- Born: Shaun David Pattinson

Academic background
- Alma mater: University of Hull, University of Sheffield

Academic work
- Discipline: Law
- Sub-discipline: Medical law Medical ethics
- Notable works: Medical Law and Ethics
- Website: https://www.durham.ac.uk/staff/s-d-pattinson

= Shaun Pattinson =

British legal scholar

Shaun D. Pattinson is a British legal scholar specializing in medical law and medical ethics. He currently serves as a Professor of Medical Law and Ethics at Durham Law School, Durham University. In 2011, he founded the Centre for Ethics and Law in the Life Sciences (Durham CELLS) at Durham University.

== Education and career ==
Pattinson earned his undergraduate law degree from the University of Hull. He furthered his studies at the University of Sheffield, obtaining a master's degree and a Ph.D.

He received higher doctorates by the University of Sheffield (LLD) and Durham University. (DLitt).

Pattinson took up a Lectureship in Law at the University of Sheffield in 2000 and was promoted to Senior Lecturer in 2005. He was appointed as a Reader in Law at Durham University in 2006 and was promoted to Professor of Medical Law and Ethics in 2013.

== Professional roles and honours ==
Pattinson has held several notable positions:

- Guest Professor at Tongji University, since 2024.
- Member of the Council of Governors of South Tees Hospitals NHS Foundation Trust, since 2022.
- Member of the editorial board of The Biologist (the journal of Royal Society of Biology, since 2017.
- Deputy Chair of the Nuffield Council on Bioethics, where he also chaired the Horizon Scanning Advisory Group, until 2021.
- Editor of Medical Law International from 2005 to 2011.

His professional recognitions include being a Senior Fellow of the Advance HE (SFHEA), a Fellow of the Royal Society of Arts (FRSA) and a Fellow of the Royal Society of Biology (FRSB).

== Research and publications ==
Pattinson's research interests focus on medical law and medical ethics, including the regulation of emerging technologies.
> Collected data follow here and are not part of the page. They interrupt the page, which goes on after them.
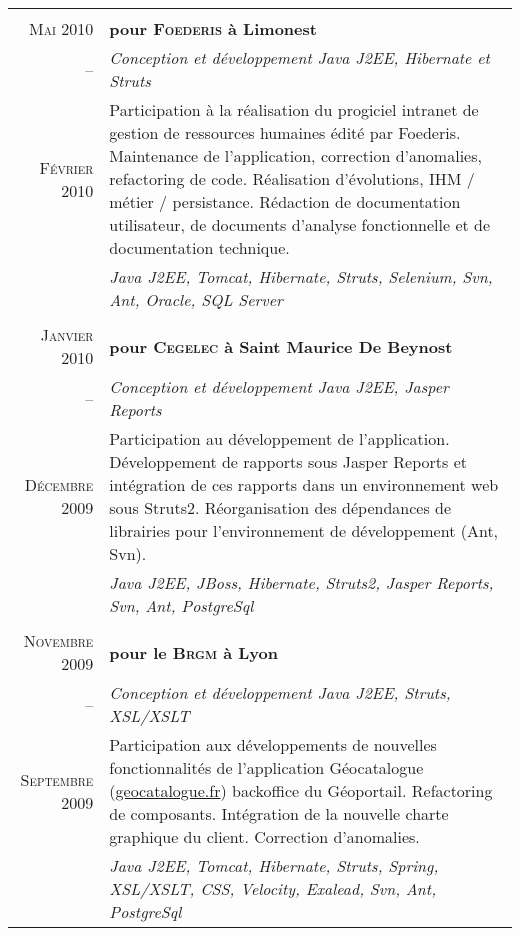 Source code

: \documentclass[a4paper,10pt]{article}
\begin{document}
\begin{supertabular}{r|p{11cm}}
   \\
  \textsc{Mai} 2010 & \textbf{pour \textsc{Foederis} à Limonest} \\
  -- & \emph{Conception et développement Java J2EE, Hibernate et Struts} \\
  \footnotesize{\textsc{Février 2010}} & \footnotesize{Participation à la réalisation du progiciel intranet de gestion de ressources humaines édité par Foederis. Maintenance de l’application, correction d’anomalies, refactoring de code. Réalisation d’évolutions, IHM / métier / persistance. Rédaction de documentation utilisateur, de documents d’analyse fonctionnelle et de documentation technique.} \\
  & \emph{Java J2EE, Tomcat, Hibernate, Struts, Selenium, Svn, Ant, Oracle, SQL Server} \\


   \\
  \textsc{Janvier} 2010 & \textbf{pour \textsc{Cegelec} à Saint Maurice De Beynost} \\
  -- & \emph{Conception et développement Java J2EE, Jasper Reports} \\
  \footnotesize{\textsc{Décembre 2009}}  & \footnotesize{Participation au développement de l’application. Développement de rapports sous Jasper Reports et intégration de ces rapports dans un environnement web sous Struts2. Réorganisation des dépendances de librairies pour l’environnement de développement (Ant, Svn).} \\
  & \emph{Java J2EE, JBoss, Hibernate, Struts2, Jasper Reports, Svn, Ant, PostgreSql} \\


   \\
  \textsc{Novembre} 2009 & \textbf{pour le \textsc{Brgm} à Lyon} \\
  -- & \emph{Conception et développement Java J2EE, Struts, XSL/XSLT} \\
  \footnotesize{\textsc{Septembre 2009}} & \footnotesize{Participation aux développements de nouvelles fonctionnalités de l’application Géocatalogue (\href{http://www.geocatalogue.fr}{geocatalogue.fr}) backoffice du Géoportail. Refactoring de composants. Intégration de la nouvelle charte graphique du client. Correction d’anomalies.} \\
  & \emph{Java J2EE, Tomcat, Hibernate, Struts, Spring, XSL/XSLT, CSS, Velocity, Exalead, Svn, Ant, PostgreSql} \\



\end{supertabular}
\end{document}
He has authored several books, including:

- Influencing Traits Before Birth (2002).
- Revisiting Landmark Cases in Medical Law (2018).
- Law at the Frontiers of Biomedicine (2023).
- Medical Law and Ethics (7th ed., 2025).

His book Medical Law and Ethics received the 2010 Minty Medico-Legal Society Prize for best medico-legal book.

He has also published with Deryck Beyleveld.

== Recent work ==
From 2014 to 2017, Pattinson led a project entitled ‘Human Cloning and Stem Cell Research Through the Medium of Law’, funded by the Wellcome Trust. This involved using law to engage post-16 students in the debate over human cloning, stem cell research and mitochondrial replacement technology. A finding was that UK school students had been misinformed as to how Dolly (sheep) had been cloned.

In January 2023, Pattinson published Law at the Frontiers of Biomedicine, presenting a legal theory termed 'contextual legal idealism'. This work explores the regulation of emerging biotechnologies, such as heritable genome editing and cryonic reanimation, and was supported by a Leverhulme Major Research Fellowship.